Causos de importação: “Não é uma bíblia, é uma D.I e em canal vermelho.”​

Era início da segunda quinzena de dezembro do longínquo ano de 2009, as pessoas assistiam ao chatíssimo Avatar nos cinemas, se endividavam comprando o iPhone3G enquanto eu comprava jogos de Xbox 360 no eBay, pois o dólar custava por volta de 1,70 e 1,80.

– Essa Fatura comercial está gigante, acho que vai dar mais de 200 adições – Disse meu chefe enquanto preparava para registrar a Declaração de Importação (D.I).

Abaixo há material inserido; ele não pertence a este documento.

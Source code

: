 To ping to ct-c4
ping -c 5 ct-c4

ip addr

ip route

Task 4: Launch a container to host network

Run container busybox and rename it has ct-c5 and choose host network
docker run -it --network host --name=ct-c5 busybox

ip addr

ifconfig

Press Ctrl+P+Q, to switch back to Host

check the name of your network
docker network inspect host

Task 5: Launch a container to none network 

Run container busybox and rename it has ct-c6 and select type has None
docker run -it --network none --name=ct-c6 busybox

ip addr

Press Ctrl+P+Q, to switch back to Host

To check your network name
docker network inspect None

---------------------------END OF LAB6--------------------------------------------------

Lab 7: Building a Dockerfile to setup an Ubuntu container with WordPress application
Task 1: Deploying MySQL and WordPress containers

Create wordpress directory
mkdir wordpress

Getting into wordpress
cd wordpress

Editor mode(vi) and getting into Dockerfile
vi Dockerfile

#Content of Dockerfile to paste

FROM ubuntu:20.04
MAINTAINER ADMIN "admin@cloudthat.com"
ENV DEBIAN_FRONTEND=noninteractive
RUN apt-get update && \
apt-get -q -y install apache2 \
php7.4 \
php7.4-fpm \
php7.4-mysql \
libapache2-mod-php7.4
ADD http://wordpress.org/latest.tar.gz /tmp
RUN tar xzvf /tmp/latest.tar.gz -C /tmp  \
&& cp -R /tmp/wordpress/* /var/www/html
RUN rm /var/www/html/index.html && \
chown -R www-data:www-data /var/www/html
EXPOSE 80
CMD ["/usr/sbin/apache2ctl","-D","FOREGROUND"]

– (Bufada profunda) vou adiantar forte meu trabalho hoje então… – Respondi melancolicamente similar às bandas emos que ainda faziam sucesso.

– Por quê?

– Porque vai dar canal vermelho e é a minha vez de ir no porto realizar a vistoria física.

– Eita, Jonas! De novo com essa negatividade?

– Nem vem, a última vez que eu adivinhei que ia dar vermelho foi quando o exportador mandou aquele brinde surpresa e nos avisou somente depois do embarque.

– Tá bom! Deixa eu continuar a D.I, pois vai levar o dia todo para conseguir registra-la hoje.

Na manhã do dia seguinte

 Jonas, eu tenho boas e más notícias para você! A boa notícia é que a D.I de ontem deu 238 adições, a maior que já fizemos, e consegui registra-la ontem! Mas deu vermelho…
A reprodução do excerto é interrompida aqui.